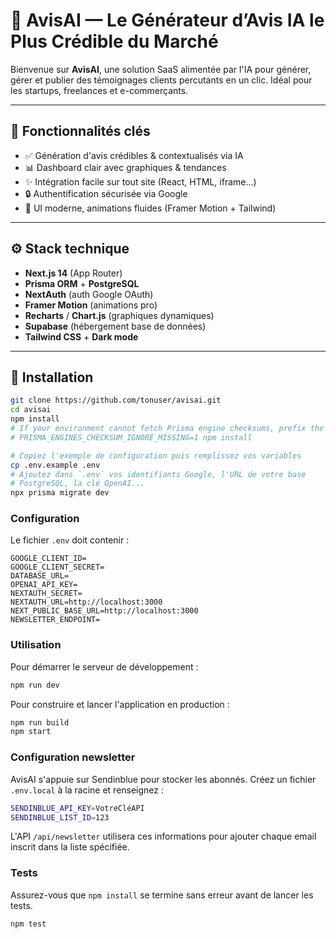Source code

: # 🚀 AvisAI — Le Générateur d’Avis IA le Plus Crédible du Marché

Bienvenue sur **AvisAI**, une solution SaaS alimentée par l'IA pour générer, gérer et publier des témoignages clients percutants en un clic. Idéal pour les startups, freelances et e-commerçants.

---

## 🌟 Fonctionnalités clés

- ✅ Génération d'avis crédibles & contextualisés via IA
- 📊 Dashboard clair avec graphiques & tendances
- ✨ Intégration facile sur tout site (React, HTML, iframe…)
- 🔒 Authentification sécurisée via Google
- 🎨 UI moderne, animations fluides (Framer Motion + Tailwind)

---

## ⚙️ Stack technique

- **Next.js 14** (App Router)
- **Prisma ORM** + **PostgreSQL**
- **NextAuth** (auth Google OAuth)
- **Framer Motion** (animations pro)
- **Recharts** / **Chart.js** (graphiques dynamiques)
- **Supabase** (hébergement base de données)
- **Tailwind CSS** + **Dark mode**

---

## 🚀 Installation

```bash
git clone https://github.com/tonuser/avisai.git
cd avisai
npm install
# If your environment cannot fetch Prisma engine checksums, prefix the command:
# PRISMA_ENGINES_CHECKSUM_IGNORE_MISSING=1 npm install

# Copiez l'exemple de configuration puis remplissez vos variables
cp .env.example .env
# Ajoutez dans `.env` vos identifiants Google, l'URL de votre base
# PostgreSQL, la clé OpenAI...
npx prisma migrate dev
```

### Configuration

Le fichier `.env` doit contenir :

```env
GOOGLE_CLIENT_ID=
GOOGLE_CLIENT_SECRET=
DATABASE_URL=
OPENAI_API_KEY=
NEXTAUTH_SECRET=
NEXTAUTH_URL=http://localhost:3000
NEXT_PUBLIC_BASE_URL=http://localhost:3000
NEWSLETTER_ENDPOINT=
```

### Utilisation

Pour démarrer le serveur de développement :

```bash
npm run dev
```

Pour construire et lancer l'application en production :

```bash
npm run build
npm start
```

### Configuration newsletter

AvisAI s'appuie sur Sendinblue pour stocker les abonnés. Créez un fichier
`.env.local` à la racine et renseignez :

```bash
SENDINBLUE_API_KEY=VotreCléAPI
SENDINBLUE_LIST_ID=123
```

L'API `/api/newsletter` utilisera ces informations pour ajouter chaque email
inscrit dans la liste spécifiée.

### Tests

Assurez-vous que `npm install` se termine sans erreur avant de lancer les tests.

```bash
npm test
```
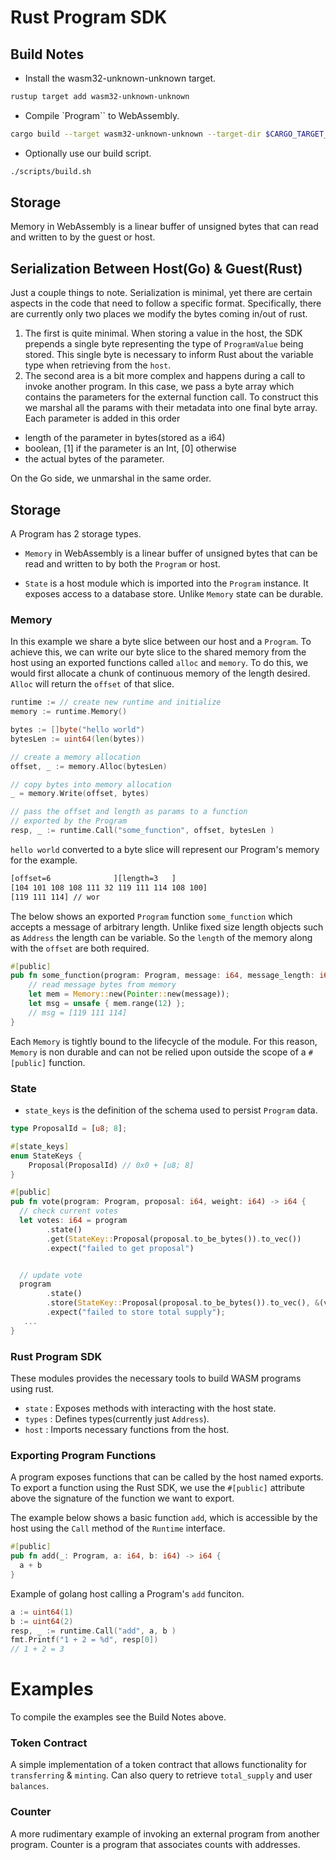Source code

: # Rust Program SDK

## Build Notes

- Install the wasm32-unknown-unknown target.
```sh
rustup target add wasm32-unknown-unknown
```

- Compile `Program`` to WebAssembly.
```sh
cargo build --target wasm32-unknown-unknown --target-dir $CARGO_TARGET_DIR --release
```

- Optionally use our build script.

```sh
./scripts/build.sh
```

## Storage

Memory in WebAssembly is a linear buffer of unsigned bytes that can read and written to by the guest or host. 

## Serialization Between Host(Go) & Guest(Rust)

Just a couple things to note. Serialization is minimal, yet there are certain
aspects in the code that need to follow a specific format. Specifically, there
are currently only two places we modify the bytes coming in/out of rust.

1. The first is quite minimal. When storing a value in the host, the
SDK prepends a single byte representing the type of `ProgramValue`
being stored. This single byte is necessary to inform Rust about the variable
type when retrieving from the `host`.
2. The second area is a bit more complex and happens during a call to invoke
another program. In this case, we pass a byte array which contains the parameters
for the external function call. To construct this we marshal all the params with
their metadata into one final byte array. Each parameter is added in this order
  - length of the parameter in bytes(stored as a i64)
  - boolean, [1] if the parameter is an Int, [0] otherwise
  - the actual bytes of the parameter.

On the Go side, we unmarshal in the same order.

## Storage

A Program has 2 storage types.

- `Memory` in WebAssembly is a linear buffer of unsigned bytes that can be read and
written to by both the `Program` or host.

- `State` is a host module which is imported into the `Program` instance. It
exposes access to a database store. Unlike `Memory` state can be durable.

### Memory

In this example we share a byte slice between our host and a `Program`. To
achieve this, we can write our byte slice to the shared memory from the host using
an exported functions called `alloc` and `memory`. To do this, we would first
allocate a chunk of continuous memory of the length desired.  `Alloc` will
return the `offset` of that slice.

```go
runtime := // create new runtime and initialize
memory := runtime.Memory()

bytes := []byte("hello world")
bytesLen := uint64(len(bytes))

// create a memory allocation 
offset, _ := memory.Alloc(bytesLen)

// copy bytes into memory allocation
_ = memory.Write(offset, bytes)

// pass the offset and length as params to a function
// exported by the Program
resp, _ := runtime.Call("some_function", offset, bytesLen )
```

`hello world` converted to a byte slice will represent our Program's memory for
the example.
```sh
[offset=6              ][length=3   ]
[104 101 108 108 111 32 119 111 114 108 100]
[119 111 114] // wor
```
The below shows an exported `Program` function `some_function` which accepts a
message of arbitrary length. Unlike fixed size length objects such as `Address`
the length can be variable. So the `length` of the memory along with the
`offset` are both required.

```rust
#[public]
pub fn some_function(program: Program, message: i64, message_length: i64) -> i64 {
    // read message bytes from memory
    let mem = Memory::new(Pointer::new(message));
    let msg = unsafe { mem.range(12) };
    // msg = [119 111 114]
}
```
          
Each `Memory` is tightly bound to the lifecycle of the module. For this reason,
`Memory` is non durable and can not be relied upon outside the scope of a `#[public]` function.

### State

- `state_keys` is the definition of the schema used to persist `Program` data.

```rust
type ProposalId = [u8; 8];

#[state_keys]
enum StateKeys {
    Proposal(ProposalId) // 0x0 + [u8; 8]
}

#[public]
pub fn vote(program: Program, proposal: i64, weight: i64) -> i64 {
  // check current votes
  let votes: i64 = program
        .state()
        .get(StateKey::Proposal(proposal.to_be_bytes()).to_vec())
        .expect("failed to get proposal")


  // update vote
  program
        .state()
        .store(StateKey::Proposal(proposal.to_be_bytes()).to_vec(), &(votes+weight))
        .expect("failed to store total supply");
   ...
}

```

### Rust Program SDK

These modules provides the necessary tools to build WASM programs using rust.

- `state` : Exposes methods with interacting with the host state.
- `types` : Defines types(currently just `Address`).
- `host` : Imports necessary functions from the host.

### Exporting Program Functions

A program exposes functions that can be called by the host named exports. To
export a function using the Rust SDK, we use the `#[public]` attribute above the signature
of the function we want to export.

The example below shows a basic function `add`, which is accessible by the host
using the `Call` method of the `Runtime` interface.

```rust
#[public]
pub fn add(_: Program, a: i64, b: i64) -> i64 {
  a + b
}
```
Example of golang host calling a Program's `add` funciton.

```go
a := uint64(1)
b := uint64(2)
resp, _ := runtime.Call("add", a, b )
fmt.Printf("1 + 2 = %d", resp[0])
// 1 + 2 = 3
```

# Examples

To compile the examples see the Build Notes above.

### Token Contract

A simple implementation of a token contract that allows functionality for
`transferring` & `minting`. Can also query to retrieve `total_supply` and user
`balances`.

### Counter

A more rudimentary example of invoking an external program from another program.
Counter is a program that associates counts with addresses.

*What you should do:*
A word-for-word copy of the lines above from the one with "is the definition" through the one with "### Exporting Program Functions", inclusive, is the only output wanted.

*Task output:*
- `state_keys` is the definition of the schema used to persist `Program` data.

```rust
type ProposalId = [u8; 8];

#[state_keys]
enum StateKeys {
    Proposal(ProposalId) // 0x0 + [u8; 8]
}

#[public]
pub fn vote(program: Program, proposal: i64, weight: i64) -> i64 {
  // check current votes
  let votes: i64 = program
        .state()
        .get(StateKey::Proposal(proposal.to_be_bytes()).to_vec())
        .expect("failed to get proposal")


  // update vote
  program
        .state()
        .store(StateKey::Proposal(proposal.to_be_bytes()).to_vec(), &(votes+weight))
        .expect("failed to store total supply");
   ...
}

```

### Rust Program SDK

These modules provides the necessary tools to build WASM programs using rust.

- `state` : Exposes methods with interacting with the host state.
- `types` : Defines types(currently just `Address`).
- `host` : Imports necessary functions from the host.

### Exporting Program Functions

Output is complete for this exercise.